# Specific 3D Printers, Scanners, & Hardware > Hyrel 3D Printer Forum >  Hyrel Announces: Shark 5 - 5w Laser Head

## Davo

Video of the laser in action. This will be available from one of our partners.

----------


## jimc

thats cool davo. so a 5 watt laser will be strong enough to cut through what? plywood, plexi?

----------


## Davo

jimc, 

That depends on a few things:

1. How well the material's chemical composition cuts at 808nm;
2. What color the material is (how reflective); and
3. What print (movement) speed (how long the beam spends on that area) you use. 

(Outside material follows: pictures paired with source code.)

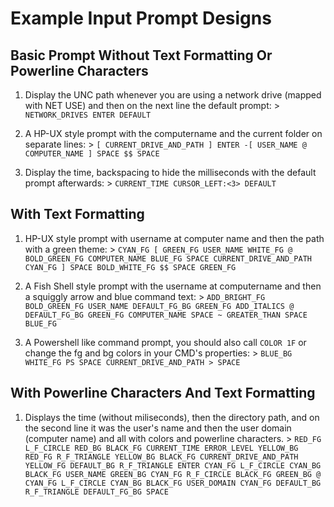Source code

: # Example Input Prompt Designs #

## Basic Prompt Without Text Formatting Or Powerline Characters ##

1. Display the UNC path whenever you are using a network drive (mapped with NET USE) and then on the next line the default prompt:
         > `NETWORK_DRIVES ENTER DEFAULT`

2. A HP-UX style prompt with the computername and the current folder on separate lines:
         > `[ CURRENT_DRIVE_AND_PATH ] ENTER -[ USER_NAME @ COMPUTER_NAME ] SPACE $$ SPACE`

3. Display the time, backspacing to hide the milliseconds with the default prompt afterwards:
         > `CURRENT_TIME CURSOR_LEFT:<3> DEFAULT`

## With Text Formatting ##

1. HP-UX style prompt with username at computer name and then the path with a green theme:
          > `CYAN_FG [ GREEN_FG USER_NAME WHITE_FG @ BOLD_GREEN_FG COMPUTER_NAME BLUE_FG SPACE CURRENT_DRIVE_AND_PATH CYAN_FG ] SPACE BOLD_WHITE_FG $$ SPACE GREEN_FG`

2. A Fish Shell style prompt with the username at computername and then a squiggly arrow and blue command text:
          > `ADD_BRIGHT_FG BOLD_GREEN_FG USER_NAME DEFAULT_FG_BG GREEN_FG ADD_ITALICS @ DEFAULT_FG_BG GREEN_FG COMPUTER_NAME SPACE ~ GREATER_THAN SPACE BLUE_FG`

3. A Powershell like command prompt, you should also call `COLOR 1F` or change the fg and bg colors in your CMD's properties:
          > `BLUE_BG WHITE_FG PS SPACE CURRENT_DRIVE_AND_PATH > SPACE` 

## With Powerline Characters And Text Formatting ##

1. Displays the time (without miliseconds), then the directory path, and on the second line it was the user's name and then the user domain (computer name) and all with colors and powerline characters.
          > `RED_FG L_F_CIRCLE RED_BG BLACK_FG CURRENT_TIME ERROR_LEVEL YELLOW_BG RED_FG R_F_TRIANGLE YELLOW_BG BLACK_FG CURRENT_DRIVE_AND_PATH YELLOW_FG DEFAULT_BG R_F_TRIANGLE ENTER CYAN_FG L_F_CIRCLE CYAN_BG BLACK_FG USER_NAME GREEN_BG CYAN_FG R_F_CIRCLE BLACK_FG GREEN_BG @ CYAN_FG L_F_CIRCLE CYAN_BG BLACK_FG USER_DOMAIN CYAN_FG DEFAULT_BG R_F_TRIANGLE DEFAULT_FG_BG SPACE`

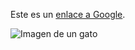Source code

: Este es un [enlace a Google](https://www.google.com).

![Imagen de un gato](https://www.shutterstock.com/image-photo/little-cat-kitten-isolated-on-260nw-124480816.jpg)
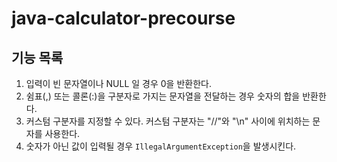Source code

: # java-calculator-precourse

## 기능 목록
1. 입력이 빈 문자열이나 NULL 일 경우 0을 반환한다.
2. 쉼표(,) 또는 콜론(:)을 구분자로 가지는 문자열을 전달하는 경우 숫자의 합을 반환한다.
3. 커스텀 구분자를 지정할 수 있다. 커스텀 구분자는 "//"와 "\n" 사이에 위치하는 문자를 사용한다.
4. 숫자가 아닌 값이 입력될 경우 `IllegalArgumentException`을 발생시킨다.
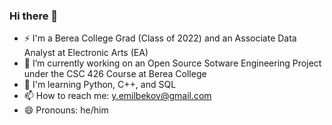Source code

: ### Hi there 👋

- ⚡ I'm a Berea College Grad (Class of 2022) and an Associate Data Analyst at Electronic Arts (EA)
- 🔭 I’m currently working on an Open Source Sotware Engineering Project under the CSC 426 Course at Berea College
- 🌱 I'm learning Python, C++, and SQL
- 📫 How to reach me: y.emilbekov@gmail.com
- 😄 Pronouns: he/him

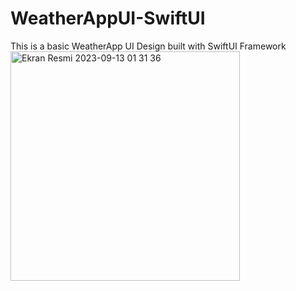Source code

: # WeatherAppUI-SwiftUI
This is a basic WeatherApp UI Design built with SwiftUI Framework
<img width="367" alt="Ekran Resmi 2023-09-13 01 31 36" src="https://github.com/ibrahimmbyrrm/WeatherAppUI-SwiftUI/assets/96320314/8c818160-1c3c-4c95-b377-bd988852227e">
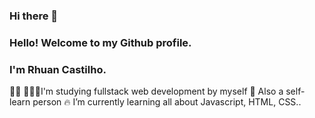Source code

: ### Hi there 👋

### Hello! Welcome to my Github profile. 
### I'm Rhuan Castilho.

👩‍🎓 👨🏻‍🎓I'm studying fullstack web development by myself
🚀 Also a self-learn person 
🔥 I’m currently learning all about Javascript, HTML, CSS..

I've been using a 3w prototype laser maxed out, and set the print speed as needed. For example, I cut 1" thick, medium grey foam at 72mm/min, or 1.2mm/sec.

I haven't cut with the 5w laser yet, but with 66% more power, I should be able to cut a good bit faster - maybe 1.5 or 1.6 mm/sec.

----------


## curious aardvark

so how'd you get fozzy the bear to narrate the video ? 
;-)

----------


## jimc

Interesting. Once you start cutting with the 5w and put it through its paces please post it up here.

----------


## Davo

ca: Heh. Fozzie is also the director, cameraman and editor. We're trying to get a video out of him every week, plus his fine assembly work (he assembles the print heads).  :Smile: 

jimc: Will do.

----------